Débarqués « d’une petite ville entre Glasgow et Edimbourg », ces quatre jeunes lads de la Tartan Army n’avaient pas eu vent du projet, mais le trouvent « génial » et y voient « l’occasion d’apprendre pas mal de choses sur l’histoire de l’Allemagne », un pays qu’ils ont prévu de visiter les deux prochaines semaines tout en suivant l’Écosse en phase de poules, « à moins qu’on ne recroise l’Allemagne en quarts de finale ! », plaisante l’un d’eux. Le ton léger est tout pardonné au vu de la gravité offerte par la visite, qui commence devant le portail en fer forgé sur lequel l’inscription « Arbeit macht frei » (« le travail rend libre »), rappelle que les SS pratiquaient une politique de mensonge éhontée vis-à-vis des prisonniers, puisque le travail qu’ils effectuaient douze heures par jour n’était en aucun cas censé les rendre libres, mais plutôt fous, à force de voir la même inscription chaque matin et chaque soir au moment de l’appel dans la cour principale.
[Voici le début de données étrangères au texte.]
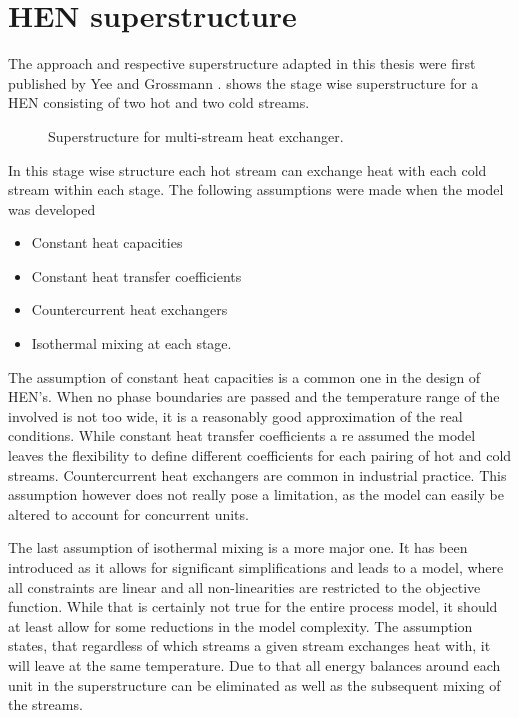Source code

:     \section{HEN superstructure}
        The approach and respective superstructure adapted in this thesis were first published by Yee and Grossmann
        \cite{Yee.1990}.  shows the stage wise superstructure for a HEN consisting of two hot
        and two cold streams.
    
        \begin{figure}
            
            \caption{Superstructure for multi-stream heat exchanger. \cite{Yee.1990}}
            \label{fig:HX_super}
        \end{figure}
    
        In this stage wise structure each hot stream can exchange heat with each cold stream within each stage.
        The following assumptions were made when the model was developed
        \begin{itemize}
            \item Constant heat capacities
            \item Constant heat transfer coefficients
            \item Countercurrent heat exchangers
            \item Isothermal mixing at each stage.
        \end{itemize}
    
        The assumption of constant heat capacities is a common one in the design of HEN's. When no phase boundaries are passed
        and the temperature range of the involved is not too wide, it is a reasonably good approximation of the real conditions.
        While constant heat transfer coefficients a re assumed the model leaves the flexibility to define different
        coefficients for each pairing of hot and cold streams. Countercurrent heat exchangers are common in industrial practice.
        This assumption however does not really pose a limitation, as the model can easily be altered to account for concurrent
        units.
    
        The last assumption of isothermal mixing is a more major one. It has been introduced as it allows for significant
        simplifications and leads to a model, where all constraints are linear and all non-linearities are restricted
        to the objective function. While that is certainly not true for the entire process model, it should at least
        allow for some reductions in the model complexity. The assumption states, that regardless of which streams a
        given stream exchanges heat with, it will leave at the same temperature. Due to that all energy balances around
        each unit in the superstructure can be eliminated as well as the subsequent mixing of the streams.
    

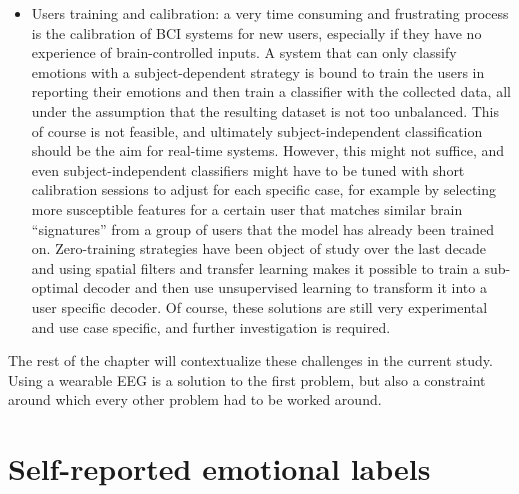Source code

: \begin{itemize}
\item 	Users training and calibration: a very time consuming and frustrating process is the calibration of \ac{BCI} systems for new users, especially if they have no experience of brain-controlled inputs. A system that can only classify emotions with a subject-dependent strategy is bound to train the users in reporting their emotions and then train a classifier with the collected data, all under the assumption that the resulting dataset is not too unbalanced. This of course is not feasible, and ultimately subject-independent classification should be the aim for real-time systems. However, this might not suffice, and even subject-independent classifiers might have to be tuned with short calibration sessions to adjust for each specific case, for example by selecting more susceptible features for a certain user that matches similar brain “signatures” from a group of users that the model has already been trained on. Zero-training strategies \cite{krauledat_towards_2008,jeong_hybrid_2021} have been object of study over the last decade and using spatial filters and transfer learning makes it possible to train a sub-optimal decoder and then use unsupervised learning to transform it into a user specific decoder. Of course, these solutions are still very experimental and use case specific, and further investigation is required.
\end{itemize}

The rest of the chapter will contextualize these challenges in the current study. Using a wearable EEG is a solution to the first problem, but also a constraint around which every other problem had to be worked around.

\section{Self-reported emotional labels}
Dans ce lieu, difficile d’imaginer qu’on jouait aussi au football le dimanche. Des archives l’attestent en tout cas pour ses deux dernières années d’existence. Une sorte de privilège accordé à un nombre restreint de prisonniers en fonction de leur statut. Par exemple, au vu de leur place tout en bas de l’échelle, les juifs en étaient naturellement exclus. Pour l’anecdote, parmi les autres « privilèges » proposés par la direction du camp, on pouvait avoir recours à des prostituées ou assister à une projection de film. N’y voyez en aucun cas une quelconque forme de récompense : Dachau étant un camp de travail, ces privilèges avaient pour but de maintenir élevé le moral des prisonniers, afin que cela n’affecte pas leur productivité le reste de la semaine. Une révélation qui laisse l’assistance dans un mutisme qui traduit à la fois leur gêne et leur malaise.

Et de fait, à Dachau, un mini-championnat a même été organisé. Tout d’abord entre nations puis, pour éviter une éventuelle humiliation à l’Allemagne en cas de défaite, par corps de métier. Dans l’une des salles du musée du Mémorial du camp, Max lit le témoignage de Ferdinand Hackl, un communiste viennois emprisonné en 1941 : « Les matchs étaient disputés sur le terrain de la cour d’appel. Il n’y avait pas d’herbe, rien que du sable. On jouait donc au football sur ce lieu où les prisonniers étaient torturés, humiliés, assassinés et où d’autres se suicidaient en se jetant sur les clôtures électrifiées pendant l’appel. Parfois, le vent apportait l’odeur des corps calcinés en provenance du crématorium… » Mais dans ses mémoires, Hackl précise aussi que ces parties improvisées « aidaient les joueurs et les spectateurs à oublier un peu la faim et la douleur ». Un guide confirme en effet qu’un match rassemblait pas moins de 1000 spectateurs et qu’un système de paris sportifs avait carrément été mis en place.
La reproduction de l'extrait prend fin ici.